L’uomo sembra affascinate all’inizio, educato e cortese. Volevo insinuare il dubbio nel pubblico, fargli pensare forse lei è un po’ folle, ma questo è come la società si relaziona a queste dinamiche. Questi uomini sono così, hanno la tendenza ad essere gentili e carismatici, non sembrano mostri, ma nelle mura domestiche si trasformano. Quest’uomo ha una psicologia complessa, è il riflesso di come ragiona la società. Il mio protagonista è convinto che sia lei sbagliata, la donna deve cambiare, lui non ha nulla di sbagliato. 

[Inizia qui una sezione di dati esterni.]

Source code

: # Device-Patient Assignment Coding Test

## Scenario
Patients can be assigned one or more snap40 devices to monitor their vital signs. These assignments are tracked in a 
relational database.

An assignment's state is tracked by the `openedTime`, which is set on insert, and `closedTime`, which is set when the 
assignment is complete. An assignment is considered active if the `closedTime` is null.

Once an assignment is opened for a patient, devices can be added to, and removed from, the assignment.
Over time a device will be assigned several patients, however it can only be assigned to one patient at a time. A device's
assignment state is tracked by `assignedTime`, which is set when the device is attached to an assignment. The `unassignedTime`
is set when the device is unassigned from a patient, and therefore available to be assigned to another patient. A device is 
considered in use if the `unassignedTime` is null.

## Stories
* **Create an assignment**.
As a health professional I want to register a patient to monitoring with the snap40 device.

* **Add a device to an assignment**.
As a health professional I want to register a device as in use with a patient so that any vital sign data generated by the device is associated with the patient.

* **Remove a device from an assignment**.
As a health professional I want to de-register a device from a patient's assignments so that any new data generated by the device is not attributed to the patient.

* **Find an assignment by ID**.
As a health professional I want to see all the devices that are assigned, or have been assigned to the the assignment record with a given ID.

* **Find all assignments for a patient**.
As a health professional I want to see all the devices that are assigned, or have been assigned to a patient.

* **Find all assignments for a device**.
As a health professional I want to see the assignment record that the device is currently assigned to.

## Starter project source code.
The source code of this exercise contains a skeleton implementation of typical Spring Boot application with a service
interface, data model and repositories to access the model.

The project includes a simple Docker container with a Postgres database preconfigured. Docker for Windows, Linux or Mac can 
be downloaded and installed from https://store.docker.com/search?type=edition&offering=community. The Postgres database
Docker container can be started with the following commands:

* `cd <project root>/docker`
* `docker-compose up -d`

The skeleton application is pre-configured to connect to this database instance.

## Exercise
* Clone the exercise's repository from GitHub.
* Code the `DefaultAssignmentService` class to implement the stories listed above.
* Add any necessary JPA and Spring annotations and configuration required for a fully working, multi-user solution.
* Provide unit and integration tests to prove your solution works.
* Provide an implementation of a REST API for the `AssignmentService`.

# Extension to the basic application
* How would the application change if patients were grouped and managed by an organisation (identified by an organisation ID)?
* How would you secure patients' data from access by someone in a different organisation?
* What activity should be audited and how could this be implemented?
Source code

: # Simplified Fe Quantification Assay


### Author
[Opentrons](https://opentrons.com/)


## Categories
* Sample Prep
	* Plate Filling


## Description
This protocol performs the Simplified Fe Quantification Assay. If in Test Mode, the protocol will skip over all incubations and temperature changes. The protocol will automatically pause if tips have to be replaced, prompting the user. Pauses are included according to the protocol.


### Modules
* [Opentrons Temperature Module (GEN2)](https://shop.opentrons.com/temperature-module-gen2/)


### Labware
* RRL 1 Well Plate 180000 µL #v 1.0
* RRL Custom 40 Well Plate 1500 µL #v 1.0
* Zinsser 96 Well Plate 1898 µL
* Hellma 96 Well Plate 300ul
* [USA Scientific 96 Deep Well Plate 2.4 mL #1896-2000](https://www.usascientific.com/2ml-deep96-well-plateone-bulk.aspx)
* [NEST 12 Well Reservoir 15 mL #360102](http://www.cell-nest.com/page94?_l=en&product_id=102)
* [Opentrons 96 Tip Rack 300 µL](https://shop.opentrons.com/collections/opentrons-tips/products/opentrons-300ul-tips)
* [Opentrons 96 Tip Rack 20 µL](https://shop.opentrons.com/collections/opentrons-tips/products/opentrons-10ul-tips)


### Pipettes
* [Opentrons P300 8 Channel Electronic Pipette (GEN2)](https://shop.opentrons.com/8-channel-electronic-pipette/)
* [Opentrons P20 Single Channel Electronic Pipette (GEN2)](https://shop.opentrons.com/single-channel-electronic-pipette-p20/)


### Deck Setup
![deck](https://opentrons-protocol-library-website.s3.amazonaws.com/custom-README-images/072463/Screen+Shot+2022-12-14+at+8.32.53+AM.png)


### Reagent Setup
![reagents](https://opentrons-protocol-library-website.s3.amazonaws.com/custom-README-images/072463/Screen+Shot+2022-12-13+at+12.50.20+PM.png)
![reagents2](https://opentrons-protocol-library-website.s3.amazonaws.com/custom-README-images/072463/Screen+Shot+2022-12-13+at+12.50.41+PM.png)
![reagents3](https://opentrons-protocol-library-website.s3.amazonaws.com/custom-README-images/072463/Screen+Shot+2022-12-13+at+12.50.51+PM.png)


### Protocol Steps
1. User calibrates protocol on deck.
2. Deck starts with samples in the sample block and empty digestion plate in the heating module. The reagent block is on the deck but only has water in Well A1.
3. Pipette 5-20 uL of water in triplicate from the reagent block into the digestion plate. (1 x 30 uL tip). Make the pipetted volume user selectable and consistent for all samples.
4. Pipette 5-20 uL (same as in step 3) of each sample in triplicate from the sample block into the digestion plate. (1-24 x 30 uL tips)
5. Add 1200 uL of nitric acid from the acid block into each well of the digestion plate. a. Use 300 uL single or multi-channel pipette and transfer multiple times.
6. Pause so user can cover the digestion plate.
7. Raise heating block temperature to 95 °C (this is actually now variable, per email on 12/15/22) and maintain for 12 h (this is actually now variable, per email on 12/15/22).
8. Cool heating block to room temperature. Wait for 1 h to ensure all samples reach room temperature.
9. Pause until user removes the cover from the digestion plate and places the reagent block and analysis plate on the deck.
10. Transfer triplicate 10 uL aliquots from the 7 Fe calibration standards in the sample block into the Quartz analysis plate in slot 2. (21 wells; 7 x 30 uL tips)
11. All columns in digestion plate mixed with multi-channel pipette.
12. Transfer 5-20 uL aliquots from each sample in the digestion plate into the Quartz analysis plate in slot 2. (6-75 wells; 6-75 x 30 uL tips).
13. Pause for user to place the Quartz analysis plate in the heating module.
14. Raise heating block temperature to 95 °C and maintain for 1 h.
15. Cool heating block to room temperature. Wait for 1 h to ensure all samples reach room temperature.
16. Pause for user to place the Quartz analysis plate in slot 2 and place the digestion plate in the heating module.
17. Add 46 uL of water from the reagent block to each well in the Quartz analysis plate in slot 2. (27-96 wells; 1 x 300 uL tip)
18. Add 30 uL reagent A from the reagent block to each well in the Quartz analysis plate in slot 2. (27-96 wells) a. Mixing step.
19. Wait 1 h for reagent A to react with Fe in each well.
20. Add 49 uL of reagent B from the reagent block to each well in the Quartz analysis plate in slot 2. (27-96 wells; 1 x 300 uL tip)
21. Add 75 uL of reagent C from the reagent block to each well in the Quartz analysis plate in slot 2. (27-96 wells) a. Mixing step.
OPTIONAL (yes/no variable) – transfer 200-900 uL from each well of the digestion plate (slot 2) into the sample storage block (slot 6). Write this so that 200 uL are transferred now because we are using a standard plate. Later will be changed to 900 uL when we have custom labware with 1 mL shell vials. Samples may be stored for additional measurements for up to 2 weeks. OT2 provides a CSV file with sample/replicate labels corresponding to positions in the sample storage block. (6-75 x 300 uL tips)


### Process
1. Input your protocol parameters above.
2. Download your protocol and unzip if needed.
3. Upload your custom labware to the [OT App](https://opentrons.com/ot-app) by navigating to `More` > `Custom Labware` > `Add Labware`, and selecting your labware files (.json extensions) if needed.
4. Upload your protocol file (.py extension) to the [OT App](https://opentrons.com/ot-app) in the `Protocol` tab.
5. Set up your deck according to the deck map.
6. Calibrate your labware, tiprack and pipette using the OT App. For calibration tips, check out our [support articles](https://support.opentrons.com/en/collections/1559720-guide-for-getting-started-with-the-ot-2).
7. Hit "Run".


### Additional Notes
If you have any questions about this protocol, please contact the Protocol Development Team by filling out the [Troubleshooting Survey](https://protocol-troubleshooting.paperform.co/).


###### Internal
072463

C’è un altro uomo nel film, l’avvocato, sembra che tra i due possa nascere qualcosa di romantico ma invece…
Non volevo confondere la storia con un romanzo. L’avvocato è un uomo integro che crede in quello che fa, non sono tutti come il marito di Banu. Lei lo considera tale e nulla altro.

Altro punto del film è la solidarietà tra donne?
Lei chiede aiuto all’amica ma questa si rifiuta di aiutarla. Non tutte le donne sono pronte a essere coinvolte in questa lotta. Ma la donna che aiuta Banu è una madre povera che ha perso il figlio soldato. In entrambi i casi, la società è responsabile. Le donne hanno la funzione di proteggere il futuro dal circolo vizioso di conflitto e violenza. 

Qualcosa sul finale. Non è un happy ending ma c’è speranza.
Esattamente, il film apre una porta di speranza. La speranza che la guerra, il circolo di violenza può essere trasformato. Le donne hanno la forza di trasformare, con nuove generazioni di uomini. Non voglio essere cinica, voglio che il futuro sia diverso. Mi sono resa conto di voler realizzare subito un altro film, ma sempre storie di donne. 

Hai lavorato con una troupe di donne.
La nostra montatrice, la produttrice, e sul set ho avuto una maggioranza di donna, questo per allontanarmi dall’energia macho che spesso si respira sul set. Abbiamo girato in 26 giorni. 

Hai montato il film in Iran?
Strano per me vedere le donne completamente coperte. Sono legata all’Iran alla loro tradizione nobile di cinema, ma la situazione che c’è oggi e la repressione del governo è inaccettabile.